Frank Sinatra won the Best Supporting Actor Oscar for his performance in From Here to Eternity, was nominated for a Best Actor in a Leading Role Oscar for his work in Suddenly (1954), and earned praise for The Man with the Golden Arm (1955). I think he'd demonstrated he was capable of serious, dramatic acting.
And then there's the painful overacting in the following scenes from The Joker Is Wild (1957). This must be what is meant by the expression "chewing up the scenery":
I'm sorry, I love Frank, regular visitors to this blog know I do, but that's difficult to watch. Anytime I see that scene, I imagine Sinatra is tapping into the angst wrought by his infamously tumultuous relationship with Ava Gardner.
They met in 1945, began their relationship in 1949, married in November 1951, separated in October 1953, and finally divorced in 1957. Legend has it, the 1950 recording Sinatra made of "I'm a Fool to Want You" during his last, career-waning days at Columbia Records was also possibly Ava-inspired. According to Will Friedwald's Sinatra! The Song is You: A Singer's Art: "After packing an opera's worth of pathos into a single thirty-two-bar chorus, Sinatra supposedly became so overcome with grief that he bolted from the studio in tears." (p. 191).

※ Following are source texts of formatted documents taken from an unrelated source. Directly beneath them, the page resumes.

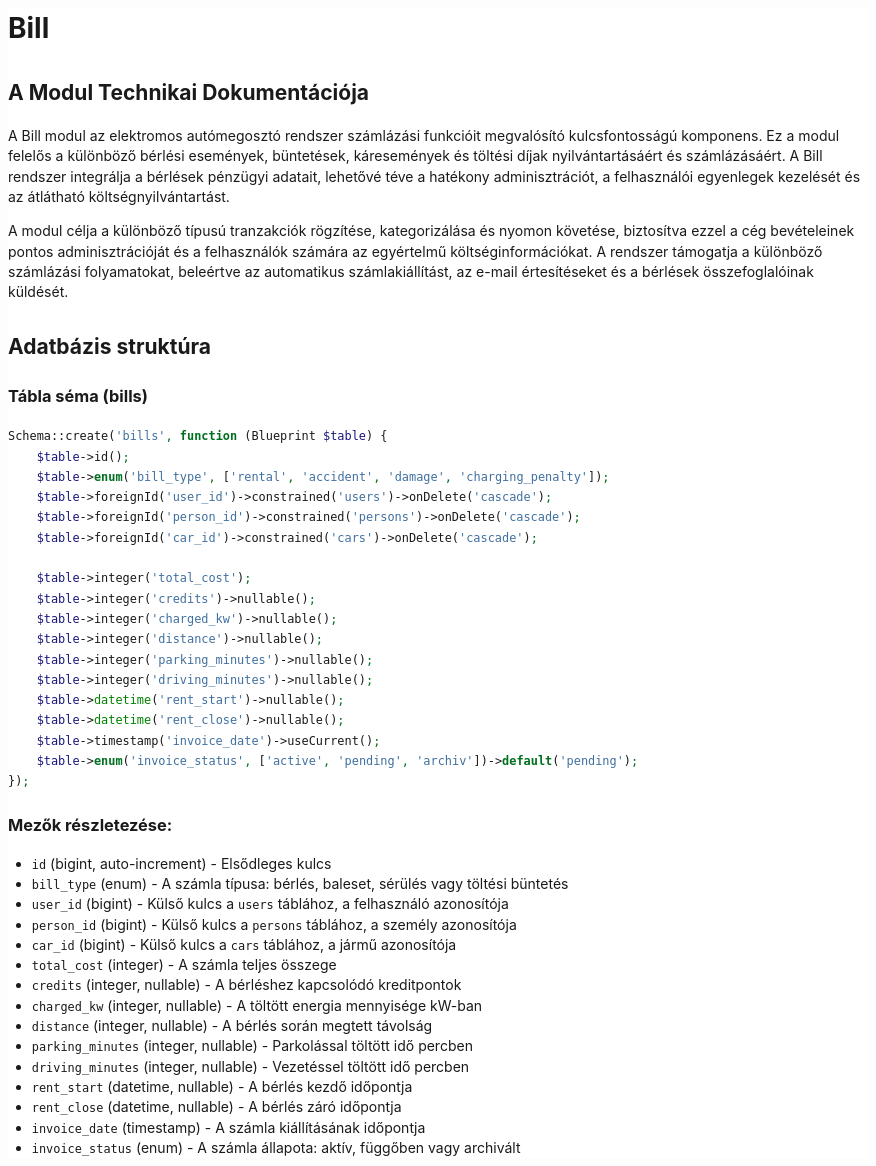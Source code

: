 # Bill 

## A Modul Technikai Dokumentációja
A Bill modul az elektromos autómegosztó rendszer számlázási funkcióit megvalósító kulcsfontosságú komponens. Ez a modul felelős a különböző bérlési események, büntetések, káresemények és töltési díjak nyilvántartásáért és számlázásáért. A Bill rendszer integrálja a bérlések pénzügyi adatait, lehetővé téve a hatékony adminisztrációt, a felhasználói egyenlegek kezelését és az átlátható költségnyilvántartást.

A modul célja a különböző típusú tranzakciók rögzítése, kategorizálása és nyomon követése, biztosítva ezzel a cég bevételeinek pontos adminisztrációját és a felhasználók számára az egyértelmű költséginformációkat. A rendszer támogatja a különböző számlázási folyamatokat, beleértve az automatikus számlakiállítást, az e-mail értesítéseket és a bérlések összefoglalóinak küldését.

## Adatbázis struktúra

### Tábla séma (bills)

```php
Schema::create('bills', function (Blueprint $table) {
    $table->id();
    $table->enum('bill_type', ['rental', 'accident', 'damage', 'charging_penalty']);
    $table->foreignId('user_id')->constrained('users')->onDelete('cascade');
    $table->foreignId('person_id')->constrained('persons')->onDelete('cascade');
    $table->foreignId('car_id')->constrained('cars')->onDelete('cascade');

    $table->integer('total_cost');
    $table->integer('credits')->nullable();
    $table->integer('charged_kw')->nullable();
    $table->integer('distance')->nullable();
    $table->integer('parking_minutes')->nullable();
    $table->integer('driving_minutes')->nullable();
    $table->datetime('rent_start')->nullable();
    $table->datetime('rent_close')->nullable();
    $table->timestamp('invoice_date')->useCurrent();
    $table->enum('invoice_status', ['active', 'pending', 'archiv'])->default('pending');
});
```

### Mezők részletezése:
- `id` (bigint, auto-increment) - Elsődleges kulcs
- `bill_type` (enum) - A számla típusa: bérlés, baleset, sérülés vagy töltési büntetés
- `user_id` (bigint) - Külső kulcs a `users` táblához, a felhasználó azonosítója
- `person_id` (bigint) - Külső kulcs a `persons` táblához, a személy azonosítója
- `car_id` (bigint) - Külső kulcs a `cars` táblához, a jármű azonosítója
- `total_cost` (integer) - A számla teljes összege
- `credits` (integer, nullable) - A bérléshez kapcsolódó kreditpontok
- `charged_kw` (integer, nullable) - A töltött energia mennyisége kW-ban
- `distance` (integer, nullable) - A bérlés során megtett távolság
- `parking_minutes` (integer, nullable) - Parkolással töltött idő percben
- `driving_minutes` (integer, nullable) - Vezetéssel töltött idő percben
- `rent_start` (datetime, nullable) - A bérlés kezdő időpontja
- `rent_close` (datetime, nullable) - A bérlés záró időpontja
- `invoice_date` (timestamp) - A számla kiállításának időpontja
- `invoice_status` (enum) - A számla állapota: aktív, függőben vagy archivált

Frank and Ava in 1953, between fights

And then of course there's also In the Wee Small Hours (1955), Where Are You? (1957), Frank Sinatra Sings for Only the Lonely (1958), and No One Cares (1959).........


Blognor Regis said...

Mark Steyn on It Was A Very Good Year

Chris said...

That's awesome! I wish I'd known about it back when I did the post.